* _What the task asks_
Where in the material does the word "Typen" appear? Copy each line that has it.
Content starts
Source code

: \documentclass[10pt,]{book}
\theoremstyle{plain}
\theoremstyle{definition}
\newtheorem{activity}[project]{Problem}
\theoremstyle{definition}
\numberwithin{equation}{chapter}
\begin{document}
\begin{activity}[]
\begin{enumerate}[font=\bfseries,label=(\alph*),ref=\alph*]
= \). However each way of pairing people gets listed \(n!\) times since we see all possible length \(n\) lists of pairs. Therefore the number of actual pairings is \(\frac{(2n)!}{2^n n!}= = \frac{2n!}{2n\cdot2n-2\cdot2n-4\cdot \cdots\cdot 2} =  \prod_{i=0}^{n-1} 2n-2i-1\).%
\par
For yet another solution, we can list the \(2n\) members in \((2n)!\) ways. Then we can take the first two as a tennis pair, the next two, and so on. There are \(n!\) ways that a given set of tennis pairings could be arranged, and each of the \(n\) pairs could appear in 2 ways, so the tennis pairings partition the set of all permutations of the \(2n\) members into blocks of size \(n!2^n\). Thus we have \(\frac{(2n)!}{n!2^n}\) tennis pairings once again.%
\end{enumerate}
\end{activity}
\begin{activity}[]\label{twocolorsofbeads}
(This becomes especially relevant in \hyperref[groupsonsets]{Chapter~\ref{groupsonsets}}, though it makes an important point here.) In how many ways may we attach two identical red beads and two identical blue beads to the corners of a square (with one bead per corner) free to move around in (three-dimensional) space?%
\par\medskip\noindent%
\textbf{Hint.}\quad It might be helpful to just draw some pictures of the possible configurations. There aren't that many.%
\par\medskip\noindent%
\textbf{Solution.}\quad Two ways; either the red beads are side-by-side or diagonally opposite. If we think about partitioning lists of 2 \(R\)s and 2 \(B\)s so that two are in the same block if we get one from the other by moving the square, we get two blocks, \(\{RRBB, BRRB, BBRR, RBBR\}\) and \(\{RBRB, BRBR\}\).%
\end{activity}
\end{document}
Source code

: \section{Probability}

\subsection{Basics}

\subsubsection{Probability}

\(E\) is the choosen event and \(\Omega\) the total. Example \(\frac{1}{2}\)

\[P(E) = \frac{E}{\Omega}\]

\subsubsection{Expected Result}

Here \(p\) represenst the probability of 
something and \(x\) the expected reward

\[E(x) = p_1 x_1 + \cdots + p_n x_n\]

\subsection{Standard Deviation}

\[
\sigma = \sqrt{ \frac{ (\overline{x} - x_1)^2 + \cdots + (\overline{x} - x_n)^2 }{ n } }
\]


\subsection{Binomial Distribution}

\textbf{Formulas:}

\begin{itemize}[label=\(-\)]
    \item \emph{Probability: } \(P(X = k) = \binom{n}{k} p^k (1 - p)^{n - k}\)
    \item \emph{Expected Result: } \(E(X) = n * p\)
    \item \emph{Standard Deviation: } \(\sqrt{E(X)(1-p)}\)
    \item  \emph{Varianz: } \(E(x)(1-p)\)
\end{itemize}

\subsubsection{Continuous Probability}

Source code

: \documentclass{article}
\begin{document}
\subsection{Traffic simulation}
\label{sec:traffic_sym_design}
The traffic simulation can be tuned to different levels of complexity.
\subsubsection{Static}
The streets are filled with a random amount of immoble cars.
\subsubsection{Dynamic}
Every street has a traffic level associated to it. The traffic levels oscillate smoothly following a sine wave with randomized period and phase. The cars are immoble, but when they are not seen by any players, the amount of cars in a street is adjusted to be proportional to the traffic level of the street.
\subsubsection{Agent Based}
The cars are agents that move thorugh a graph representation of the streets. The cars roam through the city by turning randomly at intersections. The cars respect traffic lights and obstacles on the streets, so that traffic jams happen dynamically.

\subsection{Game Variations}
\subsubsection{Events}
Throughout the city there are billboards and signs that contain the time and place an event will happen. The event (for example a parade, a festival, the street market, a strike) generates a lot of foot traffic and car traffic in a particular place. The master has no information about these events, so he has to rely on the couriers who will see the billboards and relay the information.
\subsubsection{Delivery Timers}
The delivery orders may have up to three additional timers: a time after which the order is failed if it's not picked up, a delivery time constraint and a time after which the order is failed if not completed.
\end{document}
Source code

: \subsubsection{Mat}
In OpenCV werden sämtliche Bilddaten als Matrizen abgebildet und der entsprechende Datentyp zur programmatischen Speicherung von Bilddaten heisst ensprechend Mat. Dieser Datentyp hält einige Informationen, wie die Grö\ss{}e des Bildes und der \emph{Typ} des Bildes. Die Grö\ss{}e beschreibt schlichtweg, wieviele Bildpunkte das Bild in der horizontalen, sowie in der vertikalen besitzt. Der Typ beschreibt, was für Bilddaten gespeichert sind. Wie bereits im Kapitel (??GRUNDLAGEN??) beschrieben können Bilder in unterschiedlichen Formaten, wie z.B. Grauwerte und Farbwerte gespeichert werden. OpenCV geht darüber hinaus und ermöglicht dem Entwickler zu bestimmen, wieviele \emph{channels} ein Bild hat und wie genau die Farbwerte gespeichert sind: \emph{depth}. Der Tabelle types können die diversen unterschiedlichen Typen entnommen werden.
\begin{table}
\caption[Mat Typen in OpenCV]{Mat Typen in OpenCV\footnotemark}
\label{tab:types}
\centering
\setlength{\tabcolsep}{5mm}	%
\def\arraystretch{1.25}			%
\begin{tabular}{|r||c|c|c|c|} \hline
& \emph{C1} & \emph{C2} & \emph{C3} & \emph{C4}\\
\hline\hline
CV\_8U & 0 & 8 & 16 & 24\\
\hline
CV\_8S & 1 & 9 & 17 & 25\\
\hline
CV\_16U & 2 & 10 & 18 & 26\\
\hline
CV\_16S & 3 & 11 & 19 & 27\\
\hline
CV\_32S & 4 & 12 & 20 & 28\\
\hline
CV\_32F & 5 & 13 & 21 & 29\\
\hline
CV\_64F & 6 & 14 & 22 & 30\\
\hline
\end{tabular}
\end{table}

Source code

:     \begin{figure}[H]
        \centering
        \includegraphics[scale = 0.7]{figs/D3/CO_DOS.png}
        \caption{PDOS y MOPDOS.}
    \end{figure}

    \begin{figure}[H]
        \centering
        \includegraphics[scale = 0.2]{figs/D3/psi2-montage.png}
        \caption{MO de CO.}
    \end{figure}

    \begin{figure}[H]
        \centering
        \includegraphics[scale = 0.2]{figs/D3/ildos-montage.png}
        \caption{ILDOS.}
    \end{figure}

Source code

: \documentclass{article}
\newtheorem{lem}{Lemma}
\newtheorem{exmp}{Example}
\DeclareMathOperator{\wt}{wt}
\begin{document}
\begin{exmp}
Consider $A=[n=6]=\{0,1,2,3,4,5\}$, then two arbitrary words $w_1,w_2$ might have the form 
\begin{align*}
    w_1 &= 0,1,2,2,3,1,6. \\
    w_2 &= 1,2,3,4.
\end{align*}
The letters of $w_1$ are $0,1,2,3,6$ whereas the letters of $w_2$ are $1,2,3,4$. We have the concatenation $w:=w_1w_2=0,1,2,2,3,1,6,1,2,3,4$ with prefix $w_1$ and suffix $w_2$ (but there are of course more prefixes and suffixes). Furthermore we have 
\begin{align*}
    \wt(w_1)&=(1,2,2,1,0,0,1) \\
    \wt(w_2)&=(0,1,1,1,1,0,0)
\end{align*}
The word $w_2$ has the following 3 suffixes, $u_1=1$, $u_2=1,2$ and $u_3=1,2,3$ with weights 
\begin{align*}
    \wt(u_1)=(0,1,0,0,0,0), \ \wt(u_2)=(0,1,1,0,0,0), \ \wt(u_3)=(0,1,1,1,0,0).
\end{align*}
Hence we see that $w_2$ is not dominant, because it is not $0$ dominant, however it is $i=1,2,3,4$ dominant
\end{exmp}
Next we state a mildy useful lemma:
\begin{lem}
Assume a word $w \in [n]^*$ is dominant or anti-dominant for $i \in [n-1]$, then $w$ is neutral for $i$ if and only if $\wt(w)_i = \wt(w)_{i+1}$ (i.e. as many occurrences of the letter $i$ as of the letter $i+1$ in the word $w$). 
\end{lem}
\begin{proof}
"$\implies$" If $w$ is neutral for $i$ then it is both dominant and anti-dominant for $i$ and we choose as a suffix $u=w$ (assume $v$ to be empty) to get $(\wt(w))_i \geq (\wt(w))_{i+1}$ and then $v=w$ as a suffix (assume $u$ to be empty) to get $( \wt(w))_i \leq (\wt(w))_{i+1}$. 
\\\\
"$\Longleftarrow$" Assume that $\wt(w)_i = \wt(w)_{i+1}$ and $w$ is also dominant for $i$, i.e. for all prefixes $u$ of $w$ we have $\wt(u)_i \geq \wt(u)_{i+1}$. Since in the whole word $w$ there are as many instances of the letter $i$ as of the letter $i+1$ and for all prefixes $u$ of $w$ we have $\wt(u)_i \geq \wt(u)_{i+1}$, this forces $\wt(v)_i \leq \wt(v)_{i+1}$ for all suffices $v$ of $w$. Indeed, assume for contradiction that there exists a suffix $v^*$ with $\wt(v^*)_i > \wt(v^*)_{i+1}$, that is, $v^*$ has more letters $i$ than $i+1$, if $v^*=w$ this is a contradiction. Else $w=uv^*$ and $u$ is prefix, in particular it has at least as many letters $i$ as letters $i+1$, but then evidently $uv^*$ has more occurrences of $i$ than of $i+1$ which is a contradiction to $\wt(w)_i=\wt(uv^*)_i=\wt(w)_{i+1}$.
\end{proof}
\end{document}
Content ends
* _Result of this task_
In OpenCV werden sämtliche Bilddaten als Matrizen abgebildet und der entsprechende Datentyp zur programmatischen Speicherung von Bilddaten heisst ensprechend Mat. Dieser Datentyp hält einige Informationen, wie die Grö\ss{}e des Bildes und der \emph{Typ} des Bildes. Die Grö\ss{}e beschreibt schlichtweg, wieviele Bildpunkte das Bild in der horizontalen, sowie in der vertikalen besitzt. Der Typ beschreibt, was für Bilddaten gespeichert sind. Wie bereits im Kapitel (??GRUNDLAGEN??) beschrieben können Bilder in unterschiedlichen Formaten, wie z.B. Grauwerte und Farbwerte gespeichert werden. OpenCV geht darüber hinaus und ermöglicht dem Entwickler zu bestimmen, wieviele \emph{channels} ein Bild hat und wie genau die Farbwerte gespeichert sind: \emph{depth}. Der Tabelle types können die diversen unterschiedlichen Typen entnommen werden.
\caption[Mat Typen in OpenCV]{Mat Typen in OpenCV\footnotemark}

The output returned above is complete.